Viele Menschen änderten nur um ihrer Vorteile willen ihrer Haltung. Die ohnehin sehr eingeschränkte Pressefreiheit wurde völlig abgeschafft. Sogar in Kreuzworträtseln wurde nicht mehr nach Klassikern, sondern nur nach bis dahin unbekannten sozialistisch-russischen Dichtern und Schriftstellern gefragt. Auf den Landkarten erschien Westberlin als weiße leere Fläche. Der Sport im Westen wurde jetzt völlig totgeschwiegen. Die DDR-Nationalhymne mit dem Text „Deutschland einig Vaterland“ wurde zwar noch gespielt, durfte aber nicht mehr gesungen werden. Man kann nicht allen Unsinn und nicht jede Untat aufzählen.

Ein Verbrechen gegen die Menschlichkeit

Noch 28 Jahre dauerte dieser Zustand.
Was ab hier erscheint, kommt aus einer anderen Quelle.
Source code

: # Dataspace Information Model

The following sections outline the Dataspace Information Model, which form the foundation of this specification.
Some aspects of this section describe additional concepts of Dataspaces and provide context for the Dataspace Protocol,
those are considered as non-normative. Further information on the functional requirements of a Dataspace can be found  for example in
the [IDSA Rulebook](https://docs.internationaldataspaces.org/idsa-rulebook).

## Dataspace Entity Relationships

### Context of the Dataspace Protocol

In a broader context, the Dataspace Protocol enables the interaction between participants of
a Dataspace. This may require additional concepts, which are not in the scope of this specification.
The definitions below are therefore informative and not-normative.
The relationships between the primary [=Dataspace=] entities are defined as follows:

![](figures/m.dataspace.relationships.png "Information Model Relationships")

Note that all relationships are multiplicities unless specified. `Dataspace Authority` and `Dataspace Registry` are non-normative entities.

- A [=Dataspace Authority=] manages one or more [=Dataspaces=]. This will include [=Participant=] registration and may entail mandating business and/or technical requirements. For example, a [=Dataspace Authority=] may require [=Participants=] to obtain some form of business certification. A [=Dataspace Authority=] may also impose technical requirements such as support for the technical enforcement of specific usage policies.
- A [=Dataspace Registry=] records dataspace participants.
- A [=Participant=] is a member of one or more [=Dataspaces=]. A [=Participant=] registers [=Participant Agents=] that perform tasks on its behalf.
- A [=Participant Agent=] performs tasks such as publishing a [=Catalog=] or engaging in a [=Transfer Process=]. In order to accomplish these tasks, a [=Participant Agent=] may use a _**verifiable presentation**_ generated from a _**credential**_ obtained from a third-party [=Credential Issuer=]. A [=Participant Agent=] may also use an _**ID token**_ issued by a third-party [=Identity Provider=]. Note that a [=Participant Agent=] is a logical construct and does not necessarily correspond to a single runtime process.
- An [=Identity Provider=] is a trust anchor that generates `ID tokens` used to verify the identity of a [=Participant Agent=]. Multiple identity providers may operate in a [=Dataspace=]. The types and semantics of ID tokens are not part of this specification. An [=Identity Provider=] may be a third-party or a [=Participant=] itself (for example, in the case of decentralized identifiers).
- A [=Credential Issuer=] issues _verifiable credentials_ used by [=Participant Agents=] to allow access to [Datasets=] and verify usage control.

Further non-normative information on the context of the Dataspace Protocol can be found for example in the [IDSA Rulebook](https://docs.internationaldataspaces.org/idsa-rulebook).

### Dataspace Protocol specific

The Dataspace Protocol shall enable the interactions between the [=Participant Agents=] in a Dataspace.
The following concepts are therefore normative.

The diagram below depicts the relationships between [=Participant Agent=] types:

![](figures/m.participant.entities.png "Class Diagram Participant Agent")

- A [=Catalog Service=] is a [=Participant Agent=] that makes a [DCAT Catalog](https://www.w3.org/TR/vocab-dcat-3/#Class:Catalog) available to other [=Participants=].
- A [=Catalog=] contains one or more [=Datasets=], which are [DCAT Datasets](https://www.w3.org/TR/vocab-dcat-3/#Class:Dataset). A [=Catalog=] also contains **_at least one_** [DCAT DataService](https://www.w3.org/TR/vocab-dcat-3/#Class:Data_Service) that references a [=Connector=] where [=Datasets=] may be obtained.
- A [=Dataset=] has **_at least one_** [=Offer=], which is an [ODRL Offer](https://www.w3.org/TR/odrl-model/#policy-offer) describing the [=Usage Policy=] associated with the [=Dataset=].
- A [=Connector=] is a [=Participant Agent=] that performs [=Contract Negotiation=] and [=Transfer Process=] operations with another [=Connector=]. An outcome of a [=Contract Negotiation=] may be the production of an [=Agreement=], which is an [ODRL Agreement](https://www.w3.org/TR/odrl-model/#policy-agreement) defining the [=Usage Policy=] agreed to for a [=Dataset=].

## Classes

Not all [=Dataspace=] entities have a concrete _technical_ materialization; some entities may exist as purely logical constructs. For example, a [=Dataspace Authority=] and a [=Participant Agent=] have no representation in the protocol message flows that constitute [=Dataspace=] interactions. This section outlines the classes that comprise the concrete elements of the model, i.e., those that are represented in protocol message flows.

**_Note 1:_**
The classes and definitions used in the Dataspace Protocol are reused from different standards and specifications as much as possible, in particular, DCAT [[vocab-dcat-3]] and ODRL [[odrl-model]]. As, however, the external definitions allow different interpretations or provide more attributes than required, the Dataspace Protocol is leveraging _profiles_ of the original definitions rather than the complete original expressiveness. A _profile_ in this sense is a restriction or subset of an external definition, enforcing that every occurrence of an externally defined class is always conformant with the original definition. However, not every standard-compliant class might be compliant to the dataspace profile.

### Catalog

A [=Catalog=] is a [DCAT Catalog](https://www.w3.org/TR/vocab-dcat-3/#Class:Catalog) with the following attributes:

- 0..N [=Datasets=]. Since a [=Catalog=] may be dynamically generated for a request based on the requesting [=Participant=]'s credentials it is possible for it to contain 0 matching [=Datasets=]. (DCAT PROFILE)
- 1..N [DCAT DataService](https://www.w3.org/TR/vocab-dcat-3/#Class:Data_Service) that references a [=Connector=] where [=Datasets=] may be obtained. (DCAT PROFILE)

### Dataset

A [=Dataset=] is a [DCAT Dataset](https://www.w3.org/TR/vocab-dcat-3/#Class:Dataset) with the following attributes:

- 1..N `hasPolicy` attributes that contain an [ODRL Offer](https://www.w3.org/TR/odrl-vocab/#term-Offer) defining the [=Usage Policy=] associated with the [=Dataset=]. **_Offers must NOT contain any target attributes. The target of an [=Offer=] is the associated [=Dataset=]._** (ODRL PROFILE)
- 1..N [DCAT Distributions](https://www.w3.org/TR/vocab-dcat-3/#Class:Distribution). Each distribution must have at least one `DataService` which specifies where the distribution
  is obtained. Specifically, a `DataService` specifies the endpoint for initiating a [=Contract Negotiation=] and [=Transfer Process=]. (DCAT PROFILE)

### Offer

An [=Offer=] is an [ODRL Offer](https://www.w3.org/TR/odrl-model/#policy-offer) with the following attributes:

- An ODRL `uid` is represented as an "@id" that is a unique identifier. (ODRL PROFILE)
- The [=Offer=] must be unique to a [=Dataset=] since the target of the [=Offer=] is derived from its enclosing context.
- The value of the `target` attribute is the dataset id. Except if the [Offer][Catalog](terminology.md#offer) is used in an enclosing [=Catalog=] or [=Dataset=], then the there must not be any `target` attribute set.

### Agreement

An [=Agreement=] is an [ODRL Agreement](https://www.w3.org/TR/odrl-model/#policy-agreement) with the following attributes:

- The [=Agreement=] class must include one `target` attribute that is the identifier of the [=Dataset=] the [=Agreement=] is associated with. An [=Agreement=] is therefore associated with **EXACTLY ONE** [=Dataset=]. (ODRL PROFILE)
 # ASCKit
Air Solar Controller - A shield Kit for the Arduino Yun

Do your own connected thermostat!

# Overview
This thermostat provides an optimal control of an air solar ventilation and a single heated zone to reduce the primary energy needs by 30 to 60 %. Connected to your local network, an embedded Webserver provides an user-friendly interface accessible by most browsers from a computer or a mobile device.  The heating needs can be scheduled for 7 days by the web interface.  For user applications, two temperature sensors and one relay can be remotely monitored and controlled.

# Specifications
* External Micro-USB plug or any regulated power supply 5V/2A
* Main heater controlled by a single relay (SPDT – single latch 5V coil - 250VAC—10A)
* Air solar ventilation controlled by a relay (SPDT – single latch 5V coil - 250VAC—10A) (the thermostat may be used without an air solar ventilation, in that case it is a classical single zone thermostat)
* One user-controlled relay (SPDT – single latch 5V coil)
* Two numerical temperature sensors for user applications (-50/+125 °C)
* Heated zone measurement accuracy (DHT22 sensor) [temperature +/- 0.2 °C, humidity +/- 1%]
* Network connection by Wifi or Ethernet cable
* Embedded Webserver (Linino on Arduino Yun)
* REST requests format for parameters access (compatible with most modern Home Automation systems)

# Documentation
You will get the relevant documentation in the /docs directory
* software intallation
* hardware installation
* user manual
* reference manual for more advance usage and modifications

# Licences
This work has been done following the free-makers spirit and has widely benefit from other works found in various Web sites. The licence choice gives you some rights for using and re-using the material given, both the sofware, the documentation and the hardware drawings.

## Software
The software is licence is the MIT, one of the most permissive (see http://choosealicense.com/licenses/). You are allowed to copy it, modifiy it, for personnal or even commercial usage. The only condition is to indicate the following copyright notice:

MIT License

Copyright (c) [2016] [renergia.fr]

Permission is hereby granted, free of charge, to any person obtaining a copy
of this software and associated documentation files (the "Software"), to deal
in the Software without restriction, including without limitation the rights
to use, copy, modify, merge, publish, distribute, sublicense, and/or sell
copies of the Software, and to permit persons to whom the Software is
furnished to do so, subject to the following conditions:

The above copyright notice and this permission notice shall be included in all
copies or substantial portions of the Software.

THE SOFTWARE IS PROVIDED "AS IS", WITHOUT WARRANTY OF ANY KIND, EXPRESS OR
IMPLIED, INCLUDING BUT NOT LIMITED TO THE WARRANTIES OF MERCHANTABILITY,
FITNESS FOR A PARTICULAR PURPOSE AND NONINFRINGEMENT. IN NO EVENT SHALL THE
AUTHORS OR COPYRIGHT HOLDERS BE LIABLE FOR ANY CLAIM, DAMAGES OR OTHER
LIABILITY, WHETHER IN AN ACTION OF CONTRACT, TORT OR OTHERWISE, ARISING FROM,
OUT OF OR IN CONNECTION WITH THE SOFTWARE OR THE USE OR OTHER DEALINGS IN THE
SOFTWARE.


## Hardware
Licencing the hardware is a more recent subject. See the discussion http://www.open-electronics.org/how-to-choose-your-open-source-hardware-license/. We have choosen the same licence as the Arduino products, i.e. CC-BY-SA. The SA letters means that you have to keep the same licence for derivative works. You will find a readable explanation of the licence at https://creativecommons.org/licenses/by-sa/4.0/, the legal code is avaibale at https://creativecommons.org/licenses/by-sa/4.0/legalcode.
Die schlechten Lebensbedingungen in der ehemaligen Sowjetunion uns die hohen Rüstungskosten im gesamten sozialistischen Lager brachten schließlich auch in der DDR den Umschwung. Die zunehmenden Proteste der Friedlichen Revolution erhöhten den Druck. Am 9. November 1989 fiel die Mauer. Ihr Bau war und bleibt ein durch nichts zu rechtfertigendes Verbrechen gegen die Menschlichkeit.